A estudante da Faculdade Senai de Tecnologia (Fatec), Camila Brandão, realiza o curso superior em Análises Químicas e será a primeira estudante a apresentar um Trabalho de Conclusão de Curso (TCC) todo em língua de sinais. Para ela, que ficou surda aos dois anos por causa de uma meningite, esse é um avanço muito importante. O trabalho da jovem é focado nas indústrias e tem como objetivo facilitar a comunicação entre pessoas que não têm deficiência e os PcD. “Muitos trabalhadores com deficiência são demitidos por que não entendem as tarefas a serem executadas, além disso, o manual das máquinas e equipamentos não são traduzidos para nós. Quero contribuir para uma indústria mais inclusiva”, pontuou.
Durante o curso de Aprendizagem Industrial os estudantes têm a disciplina de Libras, isso porque muitos deles aprenderam a se comunicar sem uma linguagem própria e sim por gestos criados em diferentes situações. A professora de cursos técnicos Elizabeth Petroni, que é surda desde os sete meses de idade, quando teve catapora, aprendeu desde cedo a leitura de lábios, mas lembra que tinha muita dificuldade de aprender em sala de aula. “Passei todo o período escolar apenas copiando. Os professores só diziam para eu copiar, mas aquilo não fazia sentido para mim, era um sofrimento. Quando chegou o momento de ir para a faculdade eu disse para minha mãe que não queria passar por isso novamente. Foi quando conheci um intérprete de língua de sinais. Daquele dia em diante passei a querer aprender para ensinar outras pessoas, para que elas não passassem pelo mesmo que eu passei”, relatou.

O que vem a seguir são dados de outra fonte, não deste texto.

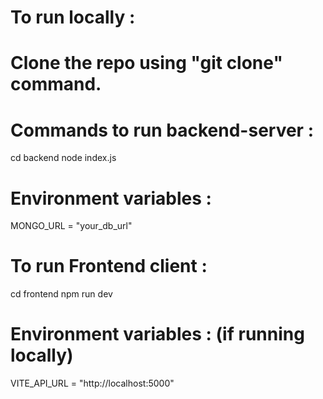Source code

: # To run locally :

# Clone the repo using "git clone" command.

# Commands to run backend-server : 
  cd backend
  node index.js

# Environment variables : 
  MONGO_URL = "your_db_url"

# To run Frontend client : 
  cd frontend
  npm run dev

# Environment variables : (if running locally)
  VITE_API_URL = "http://localhost:5000"
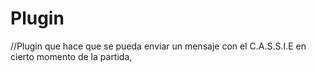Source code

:# Plugin
//Plugin que hace que se pueda enviar un mensaje con el C.A.S.S.I.E en cierto momento de la partida,
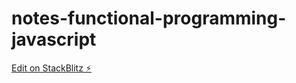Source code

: # notes-functional-programming-javascript

[Edit on StackBlitz ⚡️](https://stackblitz.com/edit/notes-functional-programming-javascript)
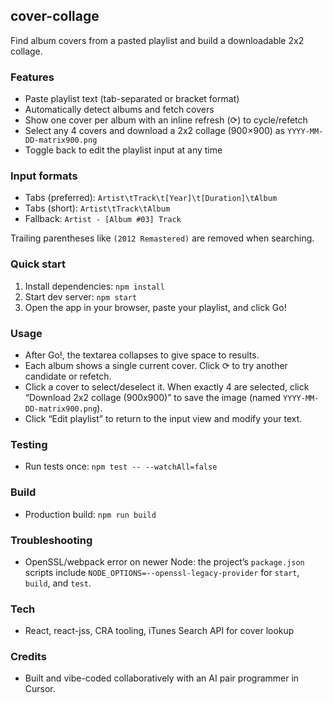 
## cover-collage

Find album covers from a pasted playlist and build a downloadable 2x2 collage.

### Features
- Paste playlist text (tab-separated or bracket format)
- Automatically detect albums and fetch covers
- Show one cover per album with an inline refresh (⟳) to cycle/refetch
- Select any 4 covers and download a 2x2 collage (900×900) as `YYYY-MM-DD-matrix900.png`
- Toggle back to edit the playlist input at any time

### Input formats
- Tabs (preferred): `Artist\tTrack\t[Year]\t[Duration]\tAlbum`
- Tabs (short): `Artist\tTrack\tAlbum`
- Fallback: `Artist - [Album #03] Track`

Trailing parentheses like `(2012 Remastered)` are removed when searching.

### Quick start
1. Install dependencies: `npm install`
2. Start dev server: `npm start`
3. Open the app in your browser, paste your playlist, and click Go!

### Usage
- After Go!, the textarea collapses to give space to results.
- Each album shows a single current cover. Click ⟳ to try another candidate or refetch.
- Click a cover to select/deselect it. When exactly 4 are selected, click
  “Download 2x2 collage (900x900)” to save the image (named `YYYY-MM-DD-matrix900.png`).
- Click “Edit playlist” to return to the input view and modify your text.

### Testing
- Run tests once: `npm test -- --watchAll=false`

### Build
- Production build: `npm run build`

### Troubleshooting
- OpenSSL/webpack error on newer Node: the project’s `package.json` scripts
  include `NODE_OPTIONS=--openssl-legacy-provider` for `start`, `build`, and `test`.

### Tech
- React, react-jss, CRA tooling, iTunes Search API for cover lookup

### Credits
- Built and vibe-coded collaboratively with an AI pair programmer in Cursor.

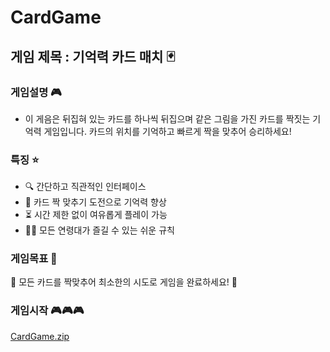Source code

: # CardGame

## 게임 제목 : 기억력 카드 매치 🃏

### 게임설명 🎮
- 이 게음은 뒤집혀 있는 카드를 하나씩 뒤집으며 같은 그림을 가진 카드를 짝짓는 기억력 게임입니다. 카드의 위치를 기억하고 빠르게 짝을 맞추어 승리하세요!

### 특징 ⭐
- 🔍 간단하고 직관적인 인터페이스
- 🧩 카드 짝 맞추기 도전으로 기억력 향상
- ⏳ 시간 제한 없이 여유롭게 플레이 가능
- 👶👵 모든 연령대가 즐길 수 있는 쉬운 규칙

### 게임목표 🎯
🚀 모든 카드를 짝맞추어 최소한의 시도로 게임을 완료하세요! 🚀

### 게임시작 🎮🎮🎮
[CardGame.zip](https://github.com/user-attachments/files/17321031/CardGame.zip)
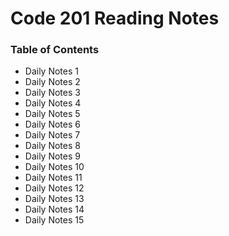 # **Code 201 Reading Notes**
 
  
### <addr> Table of Contents
* Daily Notes 1
* Daily Notes 2
* Daily Notes 3
* Daily Notes 4
* Daily Notes 5
* Daily Notes 6
* Daily Notes 7
* Daily Notes 8
* Daily Notes 9
* Daily Notes 10
* Daily Notes 11
* Daily Notes 12
* Daily Notes 13
* Daily Notes 14
* Daily Notes 15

Quando conheceu a lei que permitia a ela dar aulas, a professora buscou uma oportunidade junto a uma escola para crianças com a mesma deficiência. Depois foi para o Senai. Segundo ela, mesmo com os avanços na área de inclusão, muitas PcD permanecem esquecidas, isoladas, sem conhecer os próprios direitos. “São, em muitos casos, limitados ao ambiente familiar. Não sabem se comunicar, têm medo de se machucar, se sentem inaptos ao trabalho. Isso porque não conhecem o próprio potencial e não tem quem mostre isso a eles. É o que fazemos aqui”, revela a professora Elizabeth.
Rompendo as limitações
Um caso raro quando se trata de PcD é o da técnica em enfermagem e aprendiz do Senai-Cuiabá, Meiriane Silva Santos, 32 anos. Ela ficou ostomizada (precisa usar uma bolsa coletora) por um processo inflamatório e precisa de alguns cuidados especiais, mas nada que a impeça de estudar ou trabalhar. Por muito tempo a jovem teve de ficar afastada da sala de aula para tratamento, mas agora ela quer retornar com todo fôlego. “Eu vejo que o primeiro passo é a gente se aceitar, para que o outro possa nos aceitar também. Deficiente é eficiente. Nossos objetivos de vida são iguais a qualquer outra pessoa e precisamos lutar por eles. Sou feliz em poder fazer isso”, afirmou.